When running 1.2 GHz but with ath10k official (non-ct) firmware - this seems to be stable for last couple of days.
Once I get bit more free time, I can try to check behaviour of ct firmware between 1.6 GHz and 1.2 GHz. Anyone interested, let me know please.
@mcbridematt If you don’t mind, I would suggest to list
bl2_qspi.pbl files for each new firmware directory for 1.2 and 1.6 GHz with instructions how to flash them. For my use cases, it seems I/O is the crucial part of performance, so I am OK to run my router at 1.2 GHz as it is much quieter. But it would be great to switch to 1.6 GHz if required in the future.

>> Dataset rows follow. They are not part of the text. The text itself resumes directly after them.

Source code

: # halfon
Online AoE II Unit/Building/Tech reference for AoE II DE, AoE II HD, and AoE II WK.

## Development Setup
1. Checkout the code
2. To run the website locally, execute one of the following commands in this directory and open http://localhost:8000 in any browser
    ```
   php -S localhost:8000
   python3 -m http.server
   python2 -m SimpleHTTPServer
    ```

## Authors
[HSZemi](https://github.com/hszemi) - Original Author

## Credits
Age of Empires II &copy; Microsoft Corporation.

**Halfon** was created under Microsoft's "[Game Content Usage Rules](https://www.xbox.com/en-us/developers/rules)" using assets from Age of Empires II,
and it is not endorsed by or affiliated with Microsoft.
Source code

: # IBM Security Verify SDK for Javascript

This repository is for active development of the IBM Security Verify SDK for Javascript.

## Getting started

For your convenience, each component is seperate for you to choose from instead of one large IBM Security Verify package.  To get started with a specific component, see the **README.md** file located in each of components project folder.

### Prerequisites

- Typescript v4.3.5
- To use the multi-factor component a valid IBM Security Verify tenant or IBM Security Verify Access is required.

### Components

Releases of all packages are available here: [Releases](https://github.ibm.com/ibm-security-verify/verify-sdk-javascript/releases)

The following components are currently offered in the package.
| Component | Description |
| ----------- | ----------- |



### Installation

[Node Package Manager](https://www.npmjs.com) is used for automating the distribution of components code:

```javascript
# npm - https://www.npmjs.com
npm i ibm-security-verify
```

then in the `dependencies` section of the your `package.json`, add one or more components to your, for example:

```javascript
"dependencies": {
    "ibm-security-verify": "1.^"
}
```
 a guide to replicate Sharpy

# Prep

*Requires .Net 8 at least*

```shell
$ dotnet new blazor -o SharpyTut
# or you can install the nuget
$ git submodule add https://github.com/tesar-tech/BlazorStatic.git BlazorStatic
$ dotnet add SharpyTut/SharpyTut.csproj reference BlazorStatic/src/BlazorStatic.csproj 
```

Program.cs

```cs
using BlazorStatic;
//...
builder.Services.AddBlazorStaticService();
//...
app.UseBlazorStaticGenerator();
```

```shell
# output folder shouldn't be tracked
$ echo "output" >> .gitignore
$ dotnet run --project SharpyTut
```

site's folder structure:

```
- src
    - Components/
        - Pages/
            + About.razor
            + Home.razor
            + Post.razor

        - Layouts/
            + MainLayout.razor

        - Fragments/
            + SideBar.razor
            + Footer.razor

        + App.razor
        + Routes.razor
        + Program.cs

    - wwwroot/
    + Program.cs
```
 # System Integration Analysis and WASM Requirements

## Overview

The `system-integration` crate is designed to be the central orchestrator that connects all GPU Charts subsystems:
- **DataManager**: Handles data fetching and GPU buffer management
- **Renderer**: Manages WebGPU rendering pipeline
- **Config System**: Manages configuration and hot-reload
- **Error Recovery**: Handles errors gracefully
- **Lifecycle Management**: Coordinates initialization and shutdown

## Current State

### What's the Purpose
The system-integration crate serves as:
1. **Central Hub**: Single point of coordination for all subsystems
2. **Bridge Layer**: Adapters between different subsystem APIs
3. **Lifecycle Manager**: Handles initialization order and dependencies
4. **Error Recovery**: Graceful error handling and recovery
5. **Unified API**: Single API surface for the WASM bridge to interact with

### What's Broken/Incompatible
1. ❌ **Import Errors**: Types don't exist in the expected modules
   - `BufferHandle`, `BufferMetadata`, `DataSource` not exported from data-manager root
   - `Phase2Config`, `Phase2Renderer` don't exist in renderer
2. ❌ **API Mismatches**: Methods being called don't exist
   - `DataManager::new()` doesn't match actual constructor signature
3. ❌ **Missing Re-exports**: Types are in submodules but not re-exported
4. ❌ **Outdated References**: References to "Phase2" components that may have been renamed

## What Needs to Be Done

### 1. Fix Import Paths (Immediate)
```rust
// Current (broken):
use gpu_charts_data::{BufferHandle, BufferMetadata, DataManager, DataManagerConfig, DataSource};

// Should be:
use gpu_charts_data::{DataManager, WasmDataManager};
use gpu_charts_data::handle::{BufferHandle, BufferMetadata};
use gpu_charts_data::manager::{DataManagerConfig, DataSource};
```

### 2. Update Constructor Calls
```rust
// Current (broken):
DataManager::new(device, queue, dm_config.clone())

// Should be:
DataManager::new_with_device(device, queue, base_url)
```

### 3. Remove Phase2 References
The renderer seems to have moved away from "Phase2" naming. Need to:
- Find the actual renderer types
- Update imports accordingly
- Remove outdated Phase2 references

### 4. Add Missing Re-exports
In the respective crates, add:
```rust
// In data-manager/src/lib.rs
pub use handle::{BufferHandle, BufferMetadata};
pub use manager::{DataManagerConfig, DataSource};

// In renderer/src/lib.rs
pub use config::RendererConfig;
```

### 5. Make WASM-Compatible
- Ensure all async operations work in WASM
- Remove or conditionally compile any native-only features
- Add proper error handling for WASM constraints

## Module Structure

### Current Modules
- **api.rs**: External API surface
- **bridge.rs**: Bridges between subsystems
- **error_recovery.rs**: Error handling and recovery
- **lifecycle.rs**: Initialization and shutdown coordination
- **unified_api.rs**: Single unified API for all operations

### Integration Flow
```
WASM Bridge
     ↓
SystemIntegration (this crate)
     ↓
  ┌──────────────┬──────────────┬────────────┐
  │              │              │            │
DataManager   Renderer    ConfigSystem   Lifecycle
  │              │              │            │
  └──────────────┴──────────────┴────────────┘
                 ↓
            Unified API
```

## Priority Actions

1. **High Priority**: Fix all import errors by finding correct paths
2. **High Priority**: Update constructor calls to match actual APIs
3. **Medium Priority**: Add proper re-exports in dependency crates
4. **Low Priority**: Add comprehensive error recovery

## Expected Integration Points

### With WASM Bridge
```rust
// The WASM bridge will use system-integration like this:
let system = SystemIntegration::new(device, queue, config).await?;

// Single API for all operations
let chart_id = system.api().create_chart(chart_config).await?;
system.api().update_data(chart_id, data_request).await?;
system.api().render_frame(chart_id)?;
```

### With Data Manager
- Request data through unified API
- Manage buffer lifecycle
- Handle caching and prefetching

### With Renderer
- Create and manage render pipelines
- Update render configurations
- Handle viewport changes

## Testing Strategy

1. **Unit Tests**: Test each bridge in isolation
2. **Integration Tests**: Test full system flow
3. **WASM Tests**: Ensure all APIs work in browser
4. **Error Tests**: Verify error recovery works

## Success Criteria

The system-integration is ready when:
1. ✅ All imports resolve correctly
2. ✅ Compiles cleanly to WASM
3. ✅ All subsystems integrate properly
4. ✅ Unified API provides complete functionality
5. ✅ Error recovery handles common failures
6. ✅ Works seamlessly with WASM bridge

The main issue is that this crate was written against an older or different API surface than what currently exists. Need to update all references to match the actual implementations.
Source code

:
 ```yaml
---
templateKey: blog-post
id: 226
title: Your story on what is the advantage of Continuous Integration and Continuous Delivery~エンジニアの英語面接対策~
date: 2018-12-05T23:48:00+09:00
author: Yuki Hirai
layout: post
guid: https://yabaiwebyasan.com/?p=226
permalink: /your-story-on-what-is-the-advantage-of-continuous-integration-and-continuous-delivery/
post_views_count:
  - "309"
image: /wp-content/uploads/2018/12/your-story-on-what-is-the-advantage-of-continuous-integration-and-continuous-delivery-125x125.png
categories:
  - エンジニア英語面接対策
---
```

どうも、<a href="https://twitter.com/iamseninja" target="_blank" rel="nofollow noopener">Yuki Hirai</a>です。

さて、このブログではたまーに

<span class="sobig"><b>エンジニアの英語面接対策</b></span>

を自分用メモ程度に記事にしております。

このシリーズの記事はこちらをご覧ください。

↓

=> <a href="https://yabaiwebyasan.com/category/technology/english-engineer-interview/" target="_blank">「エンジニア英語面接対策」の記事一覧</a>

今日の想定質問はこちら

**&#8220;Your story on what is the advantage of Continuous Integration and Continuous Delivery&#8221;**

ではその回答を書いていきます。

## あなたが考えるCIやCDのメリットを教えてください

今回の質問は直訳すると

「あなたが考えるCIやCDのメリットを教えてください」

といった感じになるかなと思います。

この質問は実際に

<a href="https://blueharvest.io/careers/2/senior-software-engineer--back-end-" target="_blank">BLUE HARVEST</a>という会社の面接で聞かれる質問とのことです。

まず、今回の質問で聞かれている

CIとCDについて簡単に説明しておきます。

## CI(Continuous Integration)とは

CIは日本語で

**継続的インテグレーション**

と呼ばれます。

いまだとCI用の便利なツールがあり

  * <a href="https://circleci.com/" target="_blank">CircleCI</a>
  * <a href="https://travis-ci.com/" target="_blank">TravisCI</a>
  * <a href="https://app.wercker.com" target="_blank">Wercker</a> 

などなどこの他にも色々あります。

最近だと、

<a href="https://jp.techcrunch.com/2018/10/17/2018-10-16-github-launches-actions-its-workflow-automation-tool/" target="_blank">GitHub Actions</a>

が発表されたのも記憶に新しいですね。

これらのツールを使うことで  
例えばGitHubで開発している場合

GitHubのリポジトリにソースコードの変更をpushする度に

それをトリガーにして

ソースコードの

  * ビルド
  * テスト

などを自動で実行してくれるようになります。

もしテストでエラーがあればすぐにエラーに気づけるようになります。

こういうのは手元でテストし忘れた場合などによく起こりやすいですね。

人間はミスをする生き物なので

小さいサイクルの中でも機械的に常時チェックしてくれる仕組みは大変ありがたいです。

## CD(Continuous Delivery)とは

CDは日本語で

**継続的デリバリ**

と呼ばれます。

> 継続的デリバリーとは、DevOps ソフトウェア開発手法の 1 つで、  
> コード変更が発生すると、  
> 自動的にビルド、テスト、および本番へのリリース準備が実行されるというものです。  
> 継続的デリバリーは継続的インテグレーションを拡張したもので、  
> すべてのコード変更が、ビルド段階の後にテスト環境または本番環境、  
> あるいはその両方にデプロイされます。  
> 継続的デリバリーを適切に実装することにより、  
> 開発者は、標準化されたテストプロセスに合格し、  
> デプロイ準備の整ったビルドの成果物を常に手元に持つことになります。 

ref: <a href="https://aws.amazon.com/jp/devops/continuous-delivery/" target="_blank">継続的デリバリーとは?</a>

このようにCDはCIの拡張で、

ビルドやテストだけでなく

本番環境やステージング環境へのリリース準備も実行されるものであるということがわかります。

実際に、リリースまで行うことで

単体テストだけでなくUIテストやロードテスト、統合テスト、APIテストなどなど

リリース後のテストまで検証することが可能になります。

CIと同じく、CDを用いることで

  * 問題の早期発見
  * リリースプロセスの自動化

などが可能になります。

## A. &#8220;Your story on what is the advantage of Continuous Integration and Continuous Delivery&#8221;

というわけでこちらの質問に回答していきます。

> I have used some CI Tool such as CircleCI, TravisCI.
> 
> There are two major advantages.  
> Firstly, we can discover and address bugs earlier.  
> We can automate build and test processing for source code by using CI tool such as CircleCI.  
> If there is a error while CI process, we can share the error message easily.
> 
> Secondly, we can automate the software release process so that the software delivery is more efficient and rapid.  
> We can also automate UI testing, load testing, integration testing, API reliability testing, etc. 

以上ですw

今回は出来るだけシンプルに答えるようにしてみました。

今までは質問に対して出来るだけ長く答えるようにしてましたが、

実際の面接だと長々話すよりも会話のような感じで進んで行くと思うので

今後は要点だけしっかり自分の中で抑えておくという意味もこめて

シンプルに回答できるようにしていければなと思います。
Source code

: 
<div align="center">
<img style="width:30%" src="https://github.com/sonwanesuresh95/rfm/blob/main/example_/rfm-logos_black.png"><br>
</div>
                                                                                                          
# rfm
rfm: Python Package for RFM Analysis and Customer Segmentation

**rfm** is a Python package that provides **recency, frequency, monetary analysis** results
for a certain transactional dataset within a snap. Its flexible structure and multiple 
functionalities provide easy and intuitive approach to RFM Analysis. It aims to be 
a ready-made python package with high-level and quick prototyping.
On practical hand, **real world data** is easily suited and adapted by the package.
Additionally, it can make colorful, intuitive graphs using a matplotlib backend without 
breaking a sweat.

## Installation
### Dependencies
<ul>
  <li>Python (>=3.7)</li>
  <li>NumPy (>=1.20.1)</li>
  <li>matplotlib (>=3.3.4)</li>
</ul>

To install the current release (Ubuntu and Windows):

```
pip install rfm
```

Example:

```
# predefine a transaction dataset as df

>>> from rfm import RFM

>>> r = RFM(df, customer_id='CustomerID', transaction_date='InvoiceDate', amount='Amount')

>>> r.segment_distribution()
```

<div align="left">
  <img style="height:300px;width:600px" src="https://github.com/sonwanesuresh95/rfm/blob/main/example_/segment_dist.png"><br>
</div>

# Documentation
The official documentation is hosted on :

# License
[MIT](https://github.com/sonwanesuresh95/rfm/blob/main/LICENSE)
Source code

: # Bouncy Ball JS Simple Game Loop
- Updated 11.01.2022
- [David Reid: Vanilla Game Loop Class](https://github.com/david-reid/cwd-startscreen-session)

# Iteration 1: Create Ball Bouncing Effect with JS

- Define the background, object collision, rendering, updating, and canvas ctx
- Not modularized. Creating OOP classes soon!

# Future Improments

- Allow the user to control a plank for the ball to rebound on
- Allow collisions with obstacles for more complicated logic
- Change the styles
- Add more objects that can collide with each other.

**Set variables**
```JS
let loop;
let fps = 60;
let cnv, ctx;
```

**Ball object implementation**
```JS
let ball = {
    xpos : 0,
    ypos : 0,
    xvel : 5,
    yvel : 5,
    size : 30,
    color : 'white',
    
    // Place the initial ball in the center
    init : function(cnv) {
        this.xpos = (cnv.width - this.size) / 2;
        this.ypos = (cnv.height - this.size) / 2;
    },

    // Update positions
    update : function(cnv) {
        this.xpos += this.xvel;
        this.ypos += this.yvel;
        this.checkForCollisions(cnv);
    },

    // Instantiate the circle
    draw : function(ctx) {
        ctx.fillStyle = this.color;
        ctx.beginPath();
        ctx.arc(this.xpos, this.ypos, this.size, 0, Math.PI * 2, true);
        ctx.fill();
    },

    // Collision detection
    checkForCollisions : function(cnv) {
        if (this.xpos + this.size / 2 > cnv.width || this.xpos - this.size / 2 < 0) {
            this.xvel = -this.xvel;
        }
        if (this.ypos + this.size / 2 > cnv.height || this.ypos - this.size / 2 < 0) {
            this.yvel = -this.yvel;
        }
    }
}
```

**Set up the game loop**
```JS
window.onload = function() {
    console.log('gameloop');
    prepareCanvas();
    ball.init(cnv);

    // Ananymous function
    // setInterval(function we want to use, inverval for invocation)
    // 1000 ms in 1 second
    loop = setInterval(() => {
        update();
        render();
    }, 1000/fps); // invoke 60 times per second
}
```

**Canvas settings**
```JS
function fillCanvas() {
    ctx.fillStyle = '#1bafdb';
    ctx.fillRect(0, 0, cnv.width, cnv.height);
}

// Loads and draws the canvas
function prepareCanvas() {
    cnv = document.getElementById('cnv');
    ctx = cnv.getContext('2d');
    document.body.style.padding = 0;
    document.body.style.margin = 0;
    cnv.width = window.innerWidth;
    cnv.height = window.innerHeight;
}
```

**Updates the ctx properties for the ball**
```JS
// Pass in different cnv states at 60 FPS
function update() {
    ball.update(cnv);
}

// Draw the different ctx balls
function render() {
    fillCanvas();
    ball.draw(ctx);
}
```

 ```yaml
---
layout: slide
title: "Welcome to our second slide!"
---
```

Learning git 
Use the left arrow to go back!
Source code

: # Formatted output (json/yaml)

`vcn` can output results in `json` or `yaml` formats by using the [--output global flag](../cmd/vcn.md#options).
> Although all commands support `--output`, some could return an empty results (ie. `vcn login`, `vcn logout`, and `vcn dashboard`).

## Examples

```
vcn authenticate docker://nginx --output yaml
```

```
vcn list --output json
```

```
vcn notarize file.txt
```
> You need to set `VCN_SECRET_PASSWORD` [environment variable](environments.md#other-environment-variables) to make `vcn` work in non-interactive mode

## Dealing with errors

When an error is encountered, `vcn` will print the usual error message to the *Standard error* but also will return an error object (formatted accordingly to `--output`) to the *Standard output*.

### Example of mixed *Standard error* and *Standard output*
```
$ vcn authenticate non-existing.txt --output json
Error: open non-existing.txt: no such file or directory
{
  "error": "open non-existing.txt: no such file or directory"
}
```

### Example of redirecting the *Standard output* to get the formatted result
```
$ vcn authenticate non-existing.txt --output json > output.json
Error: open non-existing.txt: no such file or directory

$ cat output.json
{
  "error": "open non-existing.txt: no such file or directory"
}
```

That is correct, the U-Boot/BL3 (fip.bin) change is needed to instruct the voltage regulators to change to 0.9V when running at 1.2GHz. When the CPU is started at 1600MHz it does not change any settings.
We will put it this change into future firmware versions.
Can certainly be done.
I’ll put the cpufreq on my TODO list. I think some other bits (e.g voltage regulator control) may be needed to make it effective.
I encountered something similar to these messages while updating our OpenWrt builds today, so I don’t think it’s related to the 1.2GHz CPU speed.
Could you try removing ath10k-ct and the -ct firmware and installing the ‘plain’ (upstream) versions:
opkg remove kmod-ath10k-ct ath10k-firmware-qca988x-ct
opkg install kmod-ath10k ath10k-firmware-qca988x
reboot # required to start with the normal ath10k driver and firmware
This works for the WLE600/900VX card, if you have something else check the system log to make sure you remove and uninstall the right firmware package.
@mcbridematt Thanks for the info. I switched to the plain firmware sometime ago indeed (please see Cpu temperature and fan speed - #9 by wrobell). It has been running without any issues for about 10 days, now.
I have changed few things when setting the router to run at 1.2 GHz CPU speed. None of the software related - new radiator on SSD drive, new location of the router (and thus the need for it to be quieter ;)), new arrangement of the antennas. After that, I had started to notice the wifi issue, and then the messages. If the issue existed before those various changes, then it had to be really rare, and then to intensify as I started to get it once an hour.
I am happy with the plain firmware, so lost motivation for further investigation. But I suspect, something had to trigger the wifi issue. If I can provide some useful info, let me know please.